Venture capital (VC) metrics show a power law market where a small percentage of deals generate the majority of returns. Concerns are raised over high valuations in private markets, with a $101 million funding round for Stability AI despite no revenue or product. Venture funds from 2016 and 2017 are still maturing, with potential impairments of $600-700 billion anticipated in venture capital portfolios.

Chamath Palihapitiya criticizes Blue Bottle Coffee for its default use of oat milk, which he describes as a 'chemical spew'. This leads to a broader discussion on the ethics of plant-based versus animal-based milk alternatives. Precision fermentation is presented as a promising method for producing animal proteins without harming animals, using yeast or bacterial cells.

The episode anticipates changes in tax policy, with Proposition 30 in California proposing a 1.75% tax on incomes over $2 million to fund clean energy. Governor Gavin Newsom opposes this, viewing it as a scheme by Lyft, which has spent nearly $48 million in support. The broader context of U.S. debt and tax policy suggests potential long-term increases in tax rates for wealthy individuals to manage national debt.

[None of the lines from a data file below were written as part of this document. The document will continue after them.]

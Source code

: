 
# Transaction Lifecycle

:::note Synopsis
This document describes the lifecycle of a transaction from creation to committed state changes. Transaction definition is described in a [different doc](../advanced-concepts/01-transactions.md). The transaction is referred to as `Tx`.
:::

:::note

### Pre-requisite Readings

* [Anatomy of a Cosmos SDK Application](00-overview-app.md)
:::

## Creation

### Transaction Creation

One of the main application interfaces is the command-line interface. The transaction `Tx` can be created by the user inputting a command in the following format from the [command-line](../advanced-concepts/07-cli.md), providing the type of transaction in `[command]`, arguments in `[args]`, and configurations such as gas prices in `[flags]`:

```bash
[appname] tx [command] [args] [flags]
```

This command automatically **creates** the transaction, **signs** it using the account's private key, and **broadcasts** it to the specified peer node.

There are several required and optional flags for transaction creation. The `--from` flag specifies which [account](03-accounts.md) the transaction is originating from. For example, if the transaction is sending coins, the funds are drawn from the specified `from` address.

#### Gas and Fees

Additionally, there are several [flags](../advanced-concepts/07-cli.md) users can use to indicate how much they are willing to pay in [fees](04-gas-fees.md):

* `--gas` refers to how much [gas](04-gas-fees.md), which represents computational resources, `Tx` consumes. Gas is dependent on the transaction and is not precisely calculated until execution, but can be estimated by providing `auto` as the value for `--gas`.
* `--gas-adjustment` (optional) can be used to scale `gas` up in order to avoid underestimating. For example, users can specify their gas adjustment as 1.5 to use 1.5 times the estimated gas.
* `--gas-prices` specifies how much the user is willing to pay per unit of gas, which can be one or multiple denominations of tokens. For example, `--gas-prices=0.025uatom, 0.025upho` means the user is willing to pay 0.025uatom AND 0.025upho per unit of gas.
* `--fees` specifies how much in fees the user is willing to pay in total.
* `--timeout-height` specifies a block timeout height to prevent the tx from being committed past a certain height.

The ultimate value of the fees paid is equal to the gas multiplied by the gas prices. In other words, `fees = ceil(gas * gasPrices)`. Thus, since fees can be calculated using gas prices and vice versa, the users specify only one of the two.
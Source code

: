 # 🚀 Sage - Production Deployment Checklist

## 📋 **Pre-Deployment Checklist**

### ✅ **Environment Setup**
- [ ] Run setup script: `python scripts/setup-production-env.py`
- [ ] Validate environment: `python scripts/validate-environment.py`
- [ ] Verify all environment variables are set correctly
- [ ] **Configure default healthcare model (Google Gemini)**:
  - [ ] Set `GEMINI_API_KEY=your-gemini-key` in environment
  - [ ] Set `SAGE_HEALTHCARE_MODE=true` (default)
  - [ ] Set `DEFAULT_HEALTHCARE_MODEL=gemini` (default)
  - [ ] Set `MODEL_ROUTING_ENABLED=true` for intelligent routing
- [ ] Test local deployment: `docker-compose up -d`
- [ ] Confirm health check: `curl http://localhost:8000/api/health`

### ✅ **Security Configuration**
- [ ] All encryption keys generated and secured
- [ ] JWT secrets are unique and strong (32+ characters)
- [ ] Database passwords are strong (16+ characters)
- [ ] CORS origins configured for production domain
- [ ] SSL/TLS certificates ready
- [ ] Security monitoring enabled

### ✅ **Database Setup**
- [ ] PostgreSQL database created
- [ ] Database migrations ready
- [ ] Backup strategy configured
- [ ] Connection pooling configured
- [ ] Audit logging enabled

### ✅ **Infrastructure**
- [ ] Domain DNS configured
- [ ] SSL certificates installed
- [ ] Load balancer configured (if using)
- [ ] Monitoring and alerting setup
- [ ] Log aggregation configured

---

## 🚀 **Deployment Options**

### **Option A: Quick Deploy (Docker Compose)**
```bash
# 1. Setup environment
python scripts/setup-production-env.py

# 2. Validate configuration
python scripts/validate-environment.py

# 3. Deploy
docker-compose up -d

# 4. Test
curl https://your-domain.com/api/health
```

The podcast touches on the U.S. debt to GDP ratio, which has doubled from 57% to over 120% in the last 20 years. Despite this, there is a belief that debt to GDP can continue to rise without severe consequences, referencing Japan's 200% ratio. Different global tax environments are compared, highlighting regions with zero corporate gains and income taxes, contrasting with high-tax states like California.

Finally, the episode mentions stock picking challenges and Warren Buffett's successful bet against hedge funds with the S&P 500. The average returns of 8% to 10% annually from the S&P 500 are cited as a more reliable investment strategy compared to individual stock picking, which often underperforms the index over time.